*** Opening Extracted information ***
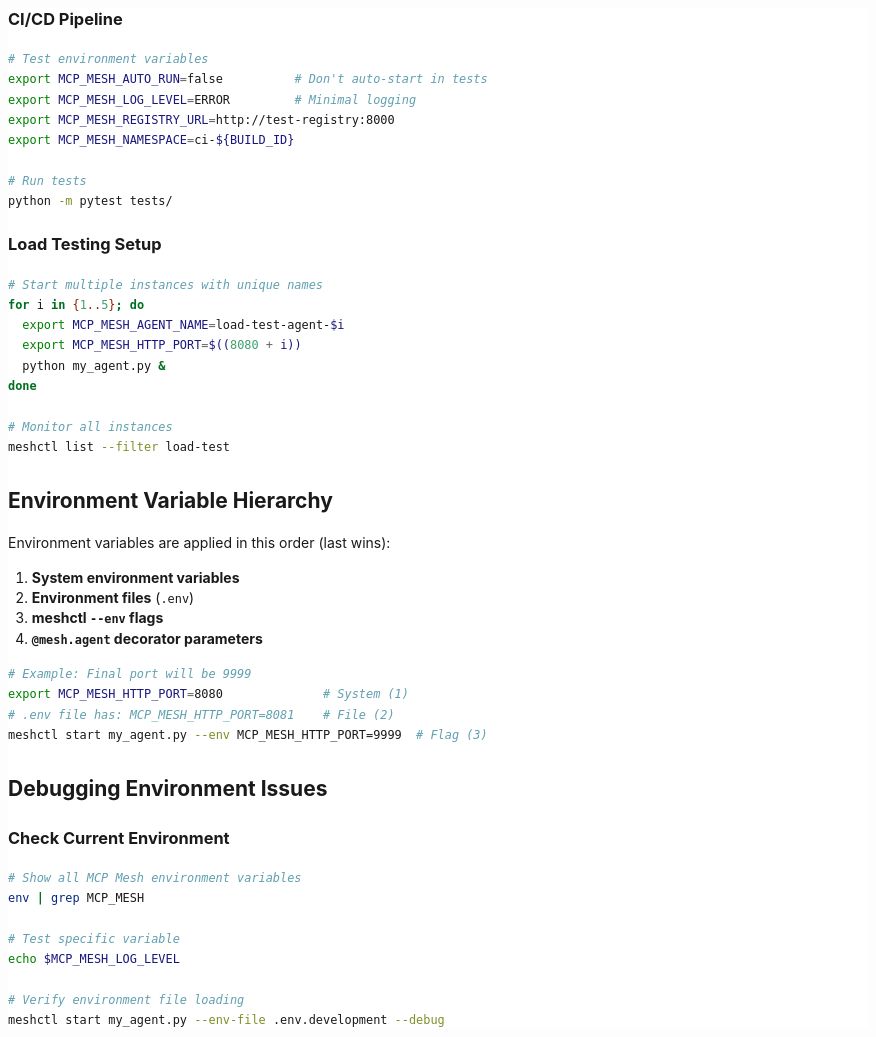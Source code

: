 ### CI/CD Pipeline

```bash
# Test environment variables
export MCP_MESH_AUTO_RUN=false          # Don't auto-start in tests
export MCP_MESH_LOG_LEVEL=ERROR         # Minimal logging
export MCP_MESH_REGISTRY_URL=http://test-registry:8000
export MCP_MESH_NAMESPACE=ci-${BUILD_ID}

# Run tests
python -m pytest tests/
```

### Load Testing Setup

```bash
# Start multiple instances with unique names
for i in {1..5}; do
  export MCP_MESH_AGENT_NAME=load-test-agent-$i
  export MCP_MESH_HTTP_PORT=$((8080 + i))
  python my_agent.py &
done

# Monitor all instances
meshctl list --filter load-test
```

## Environment Variable Hierarchy

Environment variables are applied in this order (last wins):

1. **System environment variables**
2. **Environment files** (`.env`)
3. **meshctl `--env` flags**
4. **`@mesh.agent` decorator parameters**

```bash
# Example: Final port will be 9999
export MCP_MESH_HTTP_PORT=8080              # System (1)
# .env file has: MCP_MESH_HTTP_PORT=8081    # File (2)
meshctl start my_agent.py --env MCP_MESH_HTTP_PORT=9999  # Flag (3)
```

## Debugging Environment Issues

### Check Current Environment

```bash
# Show all MCP Mesh environment variables
env | grep MCP_MESH

# Test specific variable
echo $MCP_MESH_LOG_LEVEL

# Verify environment file loading
meshctl start my_agent.py --env-file .env.development --debug
```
*** Closing Extracted information ***
• Assignment: Each line of the listing above that includes the word "System" should be copied.

• Answer to this problem:
1. **System environment variables**
export MCP_MESH_HTTP_PORT=8080              # System (1)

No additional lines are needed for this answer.